In this case I’ve used libraries ggplot2 and dplyr.
library(ggplot2)
library(dplyr)
Here’s the unprepared data.
dataFile <- 'activity.zip'
unzip(dataFile)
#just because we know the file extension, we can use grep
activities <- read.csv(list.files()[grep('.csv', list.files())]) %>%
mutate(day = ifelse(strftime(date, '%w') %in% c(0, 6), 'weekend', 'weekday'))
Remove NA’s to make calculating average more simple
completeActivities <- activities[complete.cases(activities$steps), ]
For counting total number of steps taken per day
dailyTotal <- aggregate(activities$steps, by = list(activities$date), FUN = sum)

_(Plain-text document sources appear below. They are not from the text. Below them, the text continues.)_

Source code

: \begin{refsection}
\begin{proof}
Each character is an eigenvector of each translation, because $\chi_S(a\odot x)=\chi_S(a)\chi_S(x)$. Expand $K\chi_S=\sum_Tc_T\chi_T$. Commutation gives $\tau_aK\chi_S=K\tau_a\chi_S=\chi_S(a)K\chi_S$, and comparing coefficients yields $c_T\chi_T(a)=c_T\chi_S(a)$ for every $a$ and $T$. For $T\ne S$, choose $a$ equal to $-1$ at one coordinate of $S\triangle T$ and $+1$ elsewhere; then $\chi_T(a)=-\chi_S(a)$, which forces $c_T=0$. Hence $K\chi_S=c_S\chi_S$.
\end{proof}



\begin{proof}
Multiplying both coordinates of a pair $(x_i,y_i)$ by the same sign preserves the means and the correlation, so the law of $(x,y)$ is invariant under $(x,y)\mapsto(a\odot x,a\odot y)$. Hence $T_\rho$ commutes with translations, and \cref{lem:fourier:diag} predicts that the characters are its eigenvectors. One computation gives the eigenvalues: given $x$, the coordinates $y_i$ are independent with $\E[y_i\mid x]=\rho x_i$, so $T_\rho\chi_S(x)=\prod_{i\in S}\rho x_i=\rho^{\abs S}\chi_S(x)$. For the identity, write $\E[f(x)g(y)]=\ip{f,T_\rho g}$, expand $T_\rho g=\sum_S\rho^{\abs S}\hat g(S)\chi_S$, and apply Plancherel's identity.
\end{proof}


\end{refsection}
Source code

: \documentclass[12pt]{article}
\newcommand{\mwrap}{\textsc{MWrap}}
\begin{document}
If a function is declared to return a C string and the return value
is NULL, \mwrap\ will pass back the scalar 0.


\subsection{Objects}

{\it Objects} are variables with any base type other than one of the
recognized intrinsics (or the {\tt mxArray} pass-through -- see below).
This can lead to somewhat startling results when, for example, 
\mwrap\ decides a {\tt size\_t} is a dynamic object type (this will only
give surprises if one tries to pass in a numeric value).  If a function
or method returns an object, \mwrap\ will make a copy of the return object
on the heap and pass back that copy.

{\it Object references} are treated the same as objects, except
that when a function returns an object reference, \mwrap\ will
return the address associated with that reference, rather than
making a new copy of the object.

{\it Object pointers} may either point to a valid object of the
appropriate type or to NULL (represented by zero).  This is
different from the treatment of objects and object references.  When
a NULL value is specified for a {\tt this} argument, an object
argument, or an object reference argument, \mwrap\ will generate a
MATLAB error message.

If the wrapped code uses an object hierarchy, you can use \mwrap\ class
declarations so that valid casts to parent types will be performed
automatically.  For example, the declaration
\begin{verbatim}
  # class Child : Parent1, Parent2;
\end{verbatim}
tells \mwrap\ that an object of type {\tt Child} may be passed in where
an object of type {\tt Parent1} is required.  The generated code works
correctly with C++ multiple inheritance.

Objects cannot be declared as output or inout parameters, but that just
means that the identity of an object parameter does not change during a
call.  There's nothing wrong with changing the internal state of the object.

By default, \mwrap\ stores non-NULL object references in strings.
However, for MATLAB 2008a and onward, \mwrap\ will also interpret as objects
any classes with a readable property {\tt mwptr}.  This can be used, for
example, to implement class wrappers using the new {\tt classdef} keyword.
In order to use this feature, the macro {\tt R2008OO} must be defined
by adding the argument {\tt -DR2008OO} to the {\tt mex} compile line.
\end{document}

names(dailyTotal) <- c('date', 'total.steps')
For counting average number of steps by period divided into weekday and weekend
dailyMean <- aggregate(completeActivities$steps, by = list(completeActivities$interval,
completeActivities$day), FUN = mean)
names(dailyMean) <- c('interval', 'day', 'mean.steps')
Data for plotting average daily activity pattern
intervalMean <- aggregate(completeActivities$steps,
by = list(completeActivities$interval), FUN = mean)
names(intervalMean) <- c('interval', 'mean.steps')
Finding average daily with NA’s replaced by mean
filled <- activities
filled$steps[is.na(filled$steps)] <-
with(filled, ave(steps, interval,
FUN = function(x) replace(x, is.na(x), mean(x, na.rm = T))))
dailyTotalFilled <- aggregate(filled$steps, by = list(filled$date), FUN = sum)
names(dailyTotalFilled) <- c('date', 'total.steps')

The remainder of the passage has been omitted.